Where I ended up going with all this was to assume a few basic truths that form the backbone of the Hexslinger ‘verse’s impending Mayan-Aztec apocalypse: That after the conquistadors cut off their supply of frequent human blood, the deities of this massive, blended pantheon-family sank further and further into slumber and decay; that their two underworlds, Mictlan (Mexica) and Xibalba (Maya), ran into each other, forming an amorphous swamp of archetypes called Mictlan-Xibalba where those few who still remained awake preyed on their “brothers” and “sisters”, hoping to gain enough power to once more affect the waking human world.

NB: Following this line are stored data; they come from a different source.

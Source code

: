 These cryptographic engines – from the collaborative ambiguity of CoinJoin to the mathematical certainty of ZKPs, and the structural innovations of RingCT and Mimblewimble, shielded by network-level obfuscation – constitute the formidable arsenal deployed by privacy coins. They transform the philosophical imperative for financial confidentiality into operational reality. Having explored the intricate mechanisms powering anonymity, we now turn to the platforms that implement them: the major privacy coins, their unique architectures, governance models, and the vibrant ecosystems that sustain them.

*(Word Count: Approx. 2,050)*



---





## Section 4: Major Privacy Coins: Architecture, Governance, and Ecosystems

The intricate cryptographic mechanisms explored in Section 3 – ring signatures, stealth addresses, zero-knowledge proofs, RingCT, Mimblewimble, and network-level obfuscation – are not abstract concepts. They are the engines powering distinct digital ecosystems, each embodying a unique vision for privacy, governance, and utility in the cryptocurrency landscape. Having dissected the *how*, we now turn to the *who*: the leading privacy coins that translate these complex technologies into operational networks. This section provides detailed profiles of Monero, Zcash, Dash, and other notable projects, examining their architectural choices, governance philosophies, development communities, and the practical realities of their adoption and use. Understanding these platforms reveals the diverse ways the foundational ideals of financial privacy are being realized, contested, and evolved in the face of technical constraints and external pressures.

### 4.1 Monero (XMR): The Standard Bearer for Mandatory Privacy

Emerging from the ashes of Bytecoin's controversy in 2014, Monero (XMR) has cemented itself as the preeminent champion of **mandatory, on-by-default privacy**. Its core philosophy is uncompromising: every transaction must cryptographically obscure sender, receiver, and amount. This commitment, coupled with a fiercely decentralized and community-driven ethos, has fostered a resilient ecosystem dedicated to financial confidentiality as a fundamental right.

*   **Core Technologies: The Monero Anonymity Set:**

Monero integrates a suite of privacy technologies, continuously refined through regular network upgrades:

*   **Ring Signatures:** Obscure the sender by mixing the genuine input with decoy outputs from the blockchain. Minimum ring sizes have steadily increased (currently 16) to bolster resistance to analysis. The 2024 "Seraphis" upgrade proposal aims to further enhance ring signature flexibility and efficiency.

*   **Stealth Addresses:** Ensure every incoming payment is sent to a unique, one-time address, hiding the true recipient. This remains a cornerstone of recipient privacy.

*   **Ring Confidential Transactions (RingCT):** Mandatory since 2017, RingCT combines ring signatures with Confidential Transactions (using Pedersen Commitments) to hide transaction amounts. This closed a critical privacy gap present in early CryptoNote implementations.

The most successful of these, thus far, has been Ixchel, who managed to “eat” the Mayan goddeses Ixtab and Yxtabay, plus the Mexica goddesses Chalchiuhtlicue, Tlazteotl and Coyotlaxqhui--mainly because all of these other goddesses already incorporated metaphorical aspects of her own mythology: Weaving, ropes, long hair, the rainbow, the moon, the earth, filth, sexuality, maternity, a driving hunger for blood and revenge. Like most women, particularly archetypal ones, what she wants is her way or the highway; she likes marrying people (like Asher Rook, her “little husband”), then taking them apart just to put them back together again (like Chess Pargeter, her “little husband’s husband”)--making them her brothers, her sons, her children, her meat. She’s the earth in three of her aspects, not just Mother of All Hanged Men but Mother of Everything, and (as we all know) mother always thinks she knows best.

But even expending the energy necessary to eat these other goddesses in the first place has left Ixchel at a deficit rather than a surplus, which is why Tezcatlipoca--summoned back into the world by the sheer, incredibly amusing hubris-spectacle of her attempts to re-set the cosmos’ clock--is, at the moment, in a slightly more positive place. She needs blood; he just wants it. But both of them will take it, if offered. And enjoy it.

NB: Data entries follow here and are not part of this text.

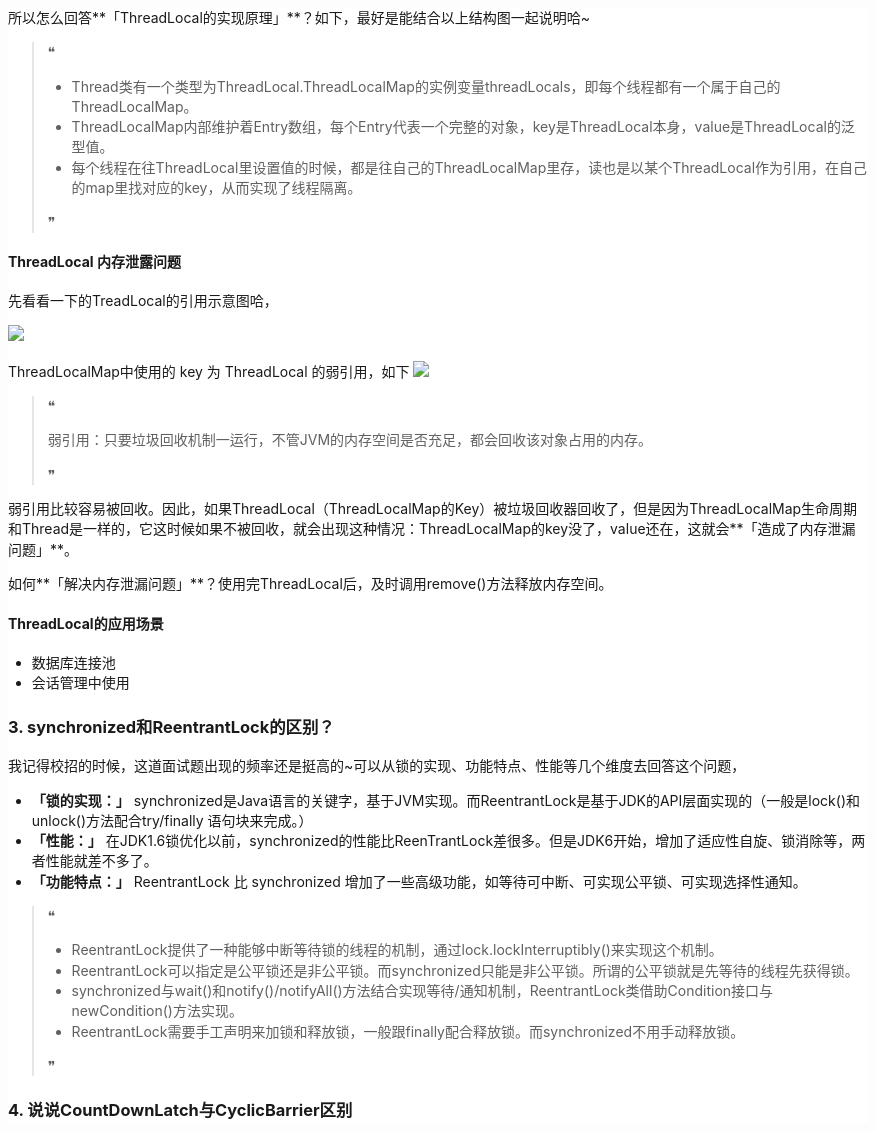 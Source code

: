 所以怎么回答**「ThreadLocal的实现原理」**？如下，最好是能结合以上结构图一起说明哈~

> ❝
> 
> *   Thread类有一个类型为ThreadLocal.ThreadLocalMap的实例变量threadLocals，即每个线程都有一个属于自己的ThreadLocalMap。
> *   ThreadLocalMap内部维护着Entry数组，每个Entry代表一个完整的对象，key是ThreadLocal本身，value是ThreadLocal的泛型值。
> *   每个线程在往ThreadLocal里设置值的时候，都是往自己的ThreadLocalMap里存，读也是以某个ThreadLocal作为引用，在自己的map里找对应的key，从而实现了线程隔离。
> 
> ❞

#### ThreadLocal 内存泄露问题

先看看一下的TreadLocal的引用示意图哈，

![](/images/jueJin/1738b3cf19130e1.png)

ThreadLocalMap中使用的 key 为 ThreadLocal 的弱引用，如下 ![](/images/jueJin/1738b1a2f8978e4.png)

> ❝
> 
> 弱引用：只要垃圾回收机制一运行，不管JVM的内存空间是否充足，都会回收该对象占用的内存。
> 
> ❞

弱引用比较容易被回收。因此，如果ThreadLocal（ThreadLocalMap的Key）被垃圾回收器回收了，但是因为ThreadLocalMap生命周期和Thread是一样的，它这时候如果不被回收，就会出现这种情况：ThreadLocalMap的key没了，value还在，这就会**「造成了内存泄漏问题」**。

如何**「解决内存泄漏问题」**？使用完ThreadLocal后，及时调用remove()方法释放内存空间。

#### ThreadLocal的应用场景

*   数据库连接池
*   会话管理中使用

### 3\. synchronized和ReentrantLock的区别？

我记得校招的时候，这道面试题出现的频率还是挺高的~可以从锁的实现、功能特点、性能等几个维度去回答这个问题，

*   **「锁的实现：」** synchronized是Java语言的关键字，基于JVM实现。而ReentrantLock是基于JDK的API层面实现的（一般是lock()和unlock()方法配合try/finally 语句块来完成。）
*   **「性能：」** 在JDK1.6锁优化以前，synchronized的性能比ReenTrantLock差很多。但是JDK6开始，增加了适应性自旋、锁消除等，两者性能就差不多了。
*   **「功能特点：」** ReentrantLock 比 synchronized 增加了一些高级功能，如等待可中断、可实现公平锁、可实现选择性通知。

> ❝
> 
> *   ReentrantLock提供了一种能够中断等待锁的线程的机制，通过lock.lockInterruptibly()来实现这个机制。
> *   ReentrantLock可以指定是公平锁还是非公平锁。而synchronized只能是非公平锁。所谓的公平锁就是先等待的线程先获得锁。
> *   synchronized与wait()和notify()/notifyAll()方法结合实现等待/通知机制，ReentrantLock类借助Condition接口与newCondition()方法实现。
> *   ReentrantLock需要手工声明来加锁和释放锁，一般跟finally配合释放锁。而synchronized不用手动释放锁。
> 
> ❞

### 4\. 说说CountDownLatch与CyclicBarrier区别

So the key thing to keep in mind is that the dichotomy here isn’t good vs. evil, so much, as disorder (T-Cat) vs. order (Ixchel), or maybe "a version of order which will leave things in disorder". The big difference between these two equally bad choices is that while Ixchel “devoutly” believes that her version of the world can be restored, Tezcatlipoca knows their time has passed, and the fragile, succulent hex-humans they’re both riding and manipulating will be--and must be--the ones to shape their world into its future form. But also that they must somehow do so by rejecting both gods and rely on their own power, yet avoid becoming gods in turn, especially ones whose power pivots on sacrifice--since hexes (more so than other people) are so clearly driven by the same vampire hungers as the Mayan and Aztec deities alike.

From Tezcatlipoca’s Enlightened Chaotic point of view, it probably won’t be fun, because these things rarely are...but it’ll sure be interesting, and produce lots of collateral damage! There’s a reason he’s called “the Enemy”, after all: Yours, and every other’s.